**WHAT IS REQUIRED:** Retype every record exactly. Leave the pictures out.

[Recorded data]
┌──
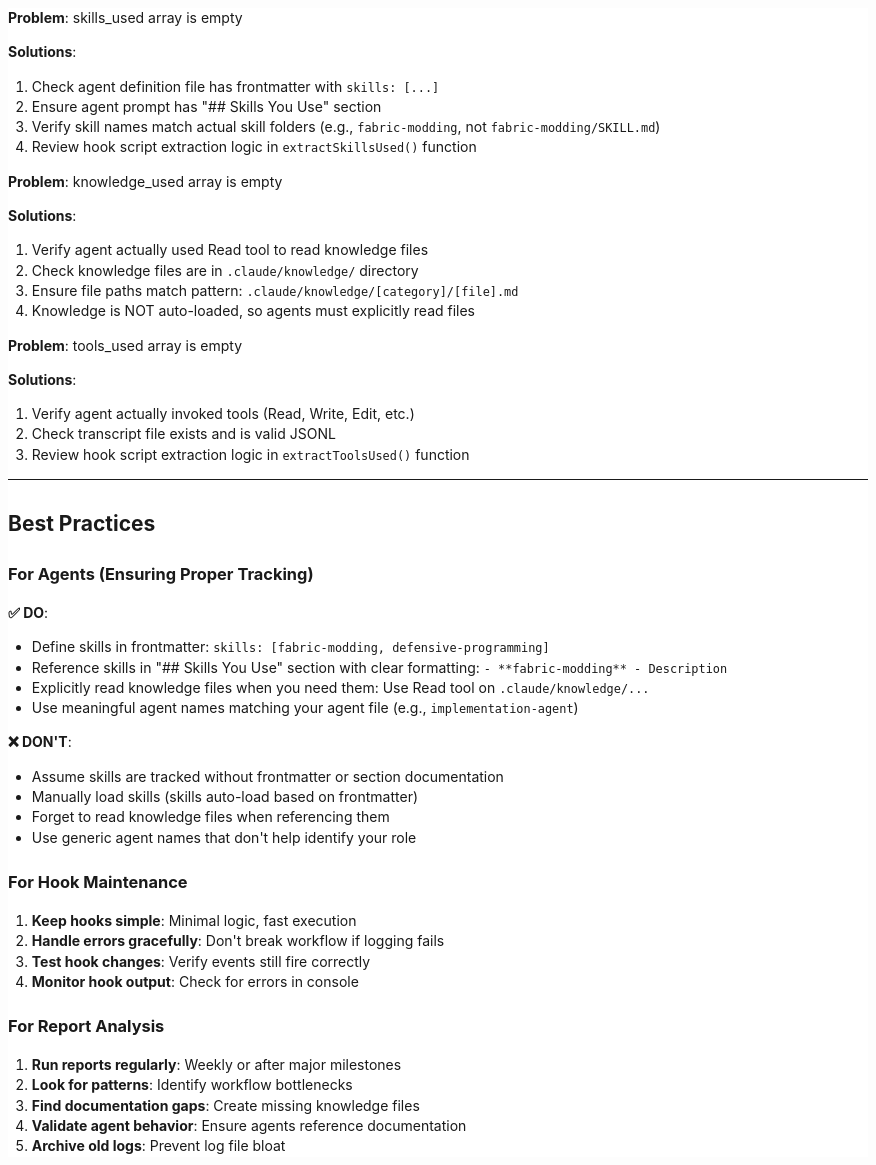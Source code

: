 **Problem**: skills_used array is empty

**Solutions**:
1. Check agent definition file has frontmatter with `skills: [...]`
2. Ensure agent prompt has "## Skills You Use" section
3. Verify skill names match actual skill folders (e.g., `fabric-modding`, not `fabric-modding/SKILL.md`)
4. Review hook script extraction logic in `extractSkillsUsed()` function

**Problem**: knowledge_used array is empty

**Solutions**:
1. Verify agent actually used Read tool to read knowledge files
2. Check knowledge files are in `.claude/knowledge/` directory
3. Ensure file paths match pattern: `.claude/knowledge/[category]/[file].md`
4. Knowledge is NOT auto-loaded, so agents must explicitly read files

**Problem**: tools_used array is empty

**Solutions**:
1. Verify agent actually invoked tools (Read, Write, Edit, etc.)
2. Check transcript file exists and is valid JSONL
3. Review hook script extraction logic in `extractToolsUsed()` function

---

## Best Practices

### For Agents (Ensuring Proper Tracking)

**✅ DO**:
- Define skills in frontmatter: `skills: [fabric-modding, defensive-programming]`
- Reference skills in "## Skills You Use" section with clear formatting: `- **fabric-modding** - Description`
- Explicitly read knowledge files when you need them: Use Read tool on `.claude/knowledge/...`
- Use meaningful agent names matching your agent file (e.g., `implementation-agent`)

**❌ DON'T**:
- Assume skills are tracked without frontmatter or section documentation
- Manually load skills (skills auto-load based on frontmatter)
- Forget to read knowledge files when referencing them
- Use generic agent names that don't help identify your role

### For Hook Maintenance

1. **Keep hooks simple**: Minimal logic, fast execution
2. **Handle errors gracefully**: Don't break workflow if logging fails
3. **Test hook changes**: Verify events still fire correctly
4. **Monitor hook output**: Check for errors in console

### For Report Analysis

1. **Run reports regularly**: Weekly or after major milestones
2. **Look for patterns**: Identify workflow bottlenecks
3. **Find documentation gaps**: Create missing knowledge files
4. **Validate agent behavior**: Ensure agents reference documentation
5. **Archive old logs**: Prevent log file bloat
└──
**ANSWER TO THE EXERCISE:**
Source code

: **Problem**: skills_used array is empty

**Solutions**:
1. Check agent definition file has frontmatter with `skills: [...]`
2. Ensure agent prompt has "## Skills You Use" section
3. Verify skill names match actual skill folders (e.g., `fabric-modding`, not `fabric-modding/SKILL.md`)
4. Review hook script extraction logic in `extractSkillsUsed()` function

**Problem**: knowledge_used array is empty

**Solutions**:
1. Verify agent actually used Read tool to read knowledge files
2. Check knowledge files are in `.claude/knowledge/` directory
3. Ensure file paths match pattern: `.claude/knowledge/[category]/[file].md`
4. Knowledge is NOT auto-loaded, so agents must explicitly read files

**Problem**: tools_used array is empty

**Solutions**:
1. Verify agent actually invoked tools (Read, Write, Edit, etc.)
2. Check transcript file exists and is valid JSONL
3. Review hook script extraction logic in `extractToolsUsed()` function

---

## Best Practices

### For Agents (Ensuring Proper Tracking)

**✅ DO**:
- Define skills in frontmatter: `skills: [fabric-modding, defensive-programming]`
- Reference skills in "## Skills You Use" section with clear formatting: `- **fabric-modding** - Description`
- Explicitly read knowledge files when you need them: Use Read tool on `.claude/knowledge/...`
- Use meaningful agent names matching your agent file (e.g., `implementation-agent`)

**❌ DON'T**:
- Assume skills are tracked without frontmatter or section documentation
- Manually load skills (skills auto-load based on frontmatter)
- Forget to read knowledge files when referencing them
- Use generic agent names that don't help identify your role

### For Hook Maintenance

1. **Keep hooks simple**: Minimal logic, fast execution
2. **Handle errors gracefully**: Don't break workflow if logging fails
3. **Test hook changes**: Verify events still fire correctly
4. **Monitor hook output**: Check for errors in console

### For Report Analysis

1. **Run reports regularly**: Weekly or after major milestones
2. **Look for patterns**: Identify workflow bottlenecks
3. **Find documentation gaps**: Create missing knowledge files
4. **Validate agent behavior**: Ensure agents reference documentation
5. **Archive old logs**: Prevent log file bloat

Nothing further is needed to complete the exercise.